Now that we know what kind of binary we are looking at lets look at the instructions. We are going to go to the documentation for this part. The first instruction is the push instruction and the Intel Manual tells us in section 5-3 that push pushes onto the stack. With that in mind you should now turn to Reverse Engineering for Beginners and look up what the stack is.
Therefore the first instruction pushes the value in the ebp register onto the stack. Returning to the manual lets find out what the value in ebp represents and find out why we would want to push it onto the stack.
The ebp register is a 32-bit general purpose register that is a pointer to data on the stack. That is ebp contains a memory address for data located somewhere else. To understand this we need to understand the stack a little more.
The stack is a data structure that is dynamically allocated during the running of a program. It is a First In Last Out (FILO) data structure. Each time a new function is called a new section of the stack is allocated by adjusting the top of the stack frame and moving the window of the stack we are looking at. This window is referred to as a stack frame. The register ebp holds the bottom or base of the stack frame memory address.
With that knowledge we know that the first instruction is placing the memory address of the base of the previous stack frame on the stack. Doing so will allow the program to jump execution back to the previous stack frame when we are done with the new one.

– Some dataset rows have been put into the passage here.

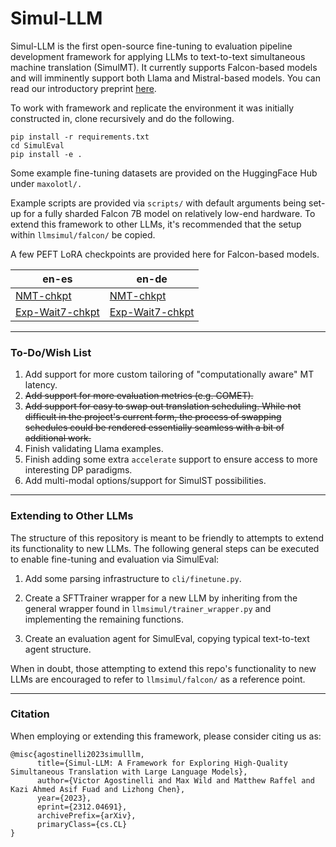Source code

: # Simul-LLM

Simul-LLM is the first open-source fine-tuning to evaluation pipeline development framework for applying LLMs to text-to-text simultaneous machine translation (SimulMT). It currently supports Falcon-based models and will imminently support both Llama and Mistral-based models. You can read our introductory preprint [here](https://arxiv.org/abs/2312.04691).

To work with framework and replicate the environment it was initially constructed in, clone recursively and do the following. 

```
pip install -r requirements.txt
cd SimulEval
pip install -e .
```

Some example fine-tuning datasets are provided on the HuggingFace Hub under `maxolotl/.`

Example scripts are provided via `scripts/` with default arguments being set-up for a fully sharded Falcon 7B model on relatively low-end hardware. To extend this framework to other LLMs, it's recommended that the setup within `llmsimul/falcon/` be copied. 

A few PEFT LoRA checkpoints are provided here for Falcon-based models. 

| en-es | en-de |
| ----- | ----- |
| [NMT-chkpt](https://huggingface.co/agostinvic/nmt-en-es) | [NMT-chkpt](https://huggingface.co/agostinvic/nmt-en-de) |
| [Exp-Wait7-chkpt](https://huggingface.co/agostinvic/simulmt-2M-en-de) | [Exp-Wait7-chkpt](https://huggingface.co/agostinvic/simulmt-2M-en-de) | 

---

### To-Do/Wish List

1. Add support for more custom tailoring of "computationally aware" MT latency. 
2. ~~Add support for more evaluation metrics (e.g. COMET).~~
3. ~~Add support for easy to swap out translation scheduling. While not difficult in the project's current form, the process of swapping schedules could be rendered essentially seamless with a bit of additional work.~~
4. Finish validating Llama examples.
5. Finish adding some extra ``accelerate`` support to ensure access to more interesting DP paradigms.
6. Add multi-modal options/support for SimulST possibilities.

---

### Extending to Other LLMs

The structure of this repository is meant to be friendly to attempts to extend its functionality to new LLMs. The following general steps can be executed to enable fine-tuning and evaluation via SimulEval:

1. Add some parsing infrastructure to `cli/finetune.py`.

2. Create a SFTTrainer wrapper for a new LLM by inheriting from the general wrapper found in `llmsimul/trainer_wrapper.py` and implementing the remaining functions.

3. Create an evaluation agent for SimulEval, copying typical text-to-text agent structure.

When in doubt, those attempting to extend this repo's functionality to new LLMs are encouraged to refer to `llmsimul/falcon/` as a reference point.

---

### Citation

When employing or extending this framework, please consider citing us as:

```
@misc{agostinelli2023simulllm,
      title={Simul-LLM: A Framework for Exploring High-Quality Simultaneous Translation with Large Language Models}, 
      author={Victor Agostinelli and Max Wild and Matthew Raffel and Kazi Ahmed Asif Fuad and Lizhong Chen},
      year={2023},
      eprint={2312.04691},
      archivePrefix={arXiv},
      primaryClass={cs.CL}
}
```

Next we see the mov instruction.
The mov instruction transfers data by copying it from source to destination. It has the form:
mov destination source
Where the source can be a register, a memory address, or a literal. The destination can be a register or a memory address. In Intel assembly syntax a memory location is denoted by square brackets, for example [eax + 4] would reference the memory address located at the value of eax + 4 bytes.
In our case here we are copying new values into two different registers. We have already discussed the ebp register so lets look at the esp register.
The esp register is another 32-bit general purpose register. It holds the memory address at the top of the stack. Now that we know about ebp and esp we should make note of an interesting feature of the stack. The stack grows towards smaller addresses. So by subtracting from the address in esp we are actually increasing the size of the stack.
By moving the address in esp to ebp we are pointing the base of the new stack frame we are constructing for our function at the top of the stack. This will allow creating a new stack from by extending esp to a lower memory address. The new stack frame will be contained between the esp and ebp registers.
The next instruction we see is the pop instruction.
The pop instruction removes the top piece of data from the stack and places it in the register passed as an argument. In the case of the binary here into ebp. Remember that ebp is where the base of the stack is and try to think of what is being done with this instruction.
The last instruction we see is the ret instruction.
From the Intel manual we find out that ret stands for return. This instruction is telling the program to return to the calling function. This transfers control back to the calling function. We will discuss the calling conventions when we get into more detail later.
In this module we have taken a look at our first binary and seen two ways to determine some of its properties. We have also gone over each of the instructions in the assembly dump of the main function. Next time we will go over what this binary is doing line by line. So for next time you should know what each of the discussed assembly mnemonics mean and have an idea of what the stack is. I urge you to grab the binary and explore what you can do with it in radare2 and your choice of operating system.